Error (MAE) Random Forest: 53.76
Error (MAE) Gradient Boosting: 29.77

This time, both models are able to follow the trend in their predictions.

Deep dive in differencing time series

The previous example showed how easy it is to introduce differentiation into the forecasting process thanks to the functionalities available in skforecast. However, several non-trivial transformations have to be applied in order to achieve a smooth interaction.

In the next sections, the capabilities of the transformer TimeSeriesDifferentiator are introduced:

Differentiation and integration (reverse differentiation) of any given time series.
Why managing the differentiation internally has advantages over the traditional approach of pre-transforming the entire time series before initiating the model training.
How to manage the differentiation when applying the Forecaster to new data that does not immediately follow the training data.

TimeSeriesDifferentiator

TimeSeriesDifferentiator is a custom transformer that follows the preprocessing sklearn API. This means it has the method fit, transform, fit_transform and inverse_transform.

# Differentiation with TimeSeriesDifferentiator
# ==============================================================================
y = np.array([5, 8, 12, 10, 14, 17, 21, 19], dtype=float)
diffenciator = TimeSeriesDifferentiator()
diffenciator.fit(y)
y_diff = diffenciator.transform(y)

print(f"Original time series   : {y}")
print(f"Differenced time series: {y_diff}")

Original time series   : [ 5.  8. 12. 10. 14. 17. 21. 19.]
Differenced time series: [nan  3.  4. -2.  4.  3.  4. -2.]

The process of differencing can be reversed (integration) using the inverse_transform method.

# Inverse transform
# ==============================================================================
diffenciator.inverse_transform(y_diff)

array([ 5.,  8., 12., 10., 14., 17., 21., 19.])

⚠ Warning

The inverse transformation process, inverse_transform, is applicable only to the same time series that was previously differentiated using the same TimeSeriesDifferentiator object. This limitation arises from the need to use the initial n values of the time series (n equals the order of differentiation) to successfully reverse the differentiation. These values are stored when the fit method is executed.

✎ Note

An additional method inverse_transform_next_window is available in the TimeSeriesDifferentiator. This method is designed to be used inside the Forecasters to reverse the differentiation of the predicted values. If the Forecaster regressor is trained with a differentiated time series, then the predicted values will be differentiated as well. The inverse_transform_next_window method allows to return the predictions to the original scale, with the assumption that they start immediately after the last values observed (last_window).

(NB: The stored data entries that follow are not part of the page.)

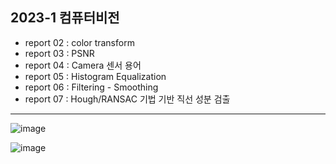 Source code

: ## 2023-1 컴퓨터비전
- report 02 : color transform
- report 03 : PSNR
- report 04 : Camera 센서 용어
- report 05 : Histogram Equalization
- report 06 : Filtering - Smoothing
- report 07 : Hough/RANSAC 기법 기반 직선 성분 검출

<hr/>

![image](https://github.com/sonlucy/opencv_python/assets/86239847/f6942e1f-a197-4791-a41a-acf3cf5d2568)

![image](https://github.com/sonlucy/opencv_python/assets/86239847/4b70e2c8-30b7-4112-b9a4-4eaf7713619d)
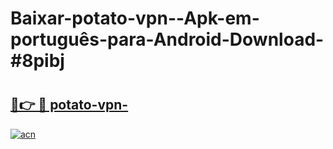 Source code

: # Baixar-potato-vpn--Apk-em-português​-para-Android-Download-#8pibj

# <h2><a href="https://ainizakaria.my?title=potato-vpn-&ref=24M">🔗👉 🔴 potato-vpn-</a></h2>

[![acn](https://github.com/user-attachments/assets/0f9c940e-d8b0-45ae-aac7-cd30a18b3e1c)](https://ainizakaria.my?title=potato-vpn-&ref=24M)

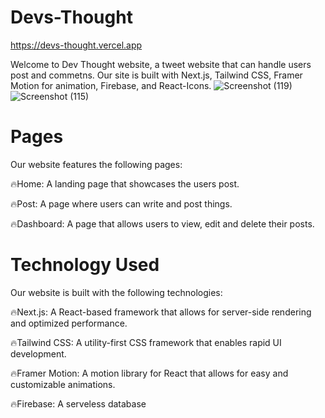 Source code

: # Devs-Thought
https://devs-thought.vercel.app

Welcome to Dev Thought website, a tweet website that can handle users post and commetns. Our site is built with Next.js, Tailwind CSS, Framer Motion for animation, Firebase, and React-Icons.
![Screenshot (119)](https://user-images.githubusercontent.com/102186185/229569298-c6c3140b-fcfe-4265-acc1-d2d8c367cfcb.png)
![Screenshot (115)](https://user-images.githubusercontent.com/102186185/229569356-e182f886-46e6-4b07-ab05-43aa0da1ddc0.png)


# Pages
Our website features the following pages:

🔥Home: A landing page that showcases the users post.

🔥Post: A page where users can write and post things.

🔥Dashboard: A page that allows users to view, edit and delete their posts.

# Technology Used
Our website is built with the following technologies:

🔥Next.js: A React-based framework that allows for server-side rendering and optimized performance.

🔥Tailwind CSS: A utility-first CSS framework that enables rapid UI development.

🔥Framer Motion: A motion library for React that allows for easy and customizable animations.

🔥Firebase: A serveless database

Internal differentiation vs pre-processing

Forecasters manage the differentiation process internally, so there is no need for additional pre-processing of the time series and post-processing of the predictions. This has several advantages, but before diving in, the results of both approaches are compared.

# Time series differentiated by preprocessing before training
# ==============================================================================
diferenciator = TimeSeriesDifferentiator(order=1)
data_diff = diferenciator.fit_transform(data.to_numpy())
data_diff = pd.Series(data_diff, index=data.index).dropna()

forecaster = ForecasterRecursive(
                 regressor = RandomForestRegressor(random_state=963),
                 lags      = 15
             )
forecaster.fit(y=data_diff.loc[:end_train])
predictions_diff = forecaster.predict(steps=steps)

# Revert differentiation to obtain final predictions
last_value_train = data.loc[:end_train].iloc[[-1]]
predictions_1 = pd.concat([last_value_train, predictions_diff]).cumsum()[1:]
predictions_1 = predictions_1.asfreq('MS')
predictions_1.name = 'pred'
predictions_1.head(5)

1956-01-01    303.18
1956-02-01    293.70
1956-03-01    322.68
1956-04-01    326.52
1956-05-01    326.79
Freq: MS, Name: pred, dtype: float64

# Time series differentiated internally by the forecaster
# ==============================================================================
forecaster = ForecasterRecursive(
                 regressor       = RandomForestRegressor(random_state=963),
                 lags            = 15,
                 differentiation = 1
             )
forecaster.fit(y=data.loc[:end_train])
predictions_2 = forecaster.predict(steps=steps)
predictions_2.head(5)

1956-01-01    303.18
1956-02-01    293.70
1956-03-01    322.68
1956-04-01    326.52
1956-05-01    326.79
Freq: MS, Name: pred, dtype: float64

# Compare both predictions
# ==============================================================================
pd.testing.assert_series_equal(predictions_1, predictions_2)

Next, the outcomes of the backtesting process are subjected to a comparative analysis. This comparison is more complex than the previous one, as the process of undoing the differentiation must be performed separately for each backtesting fold.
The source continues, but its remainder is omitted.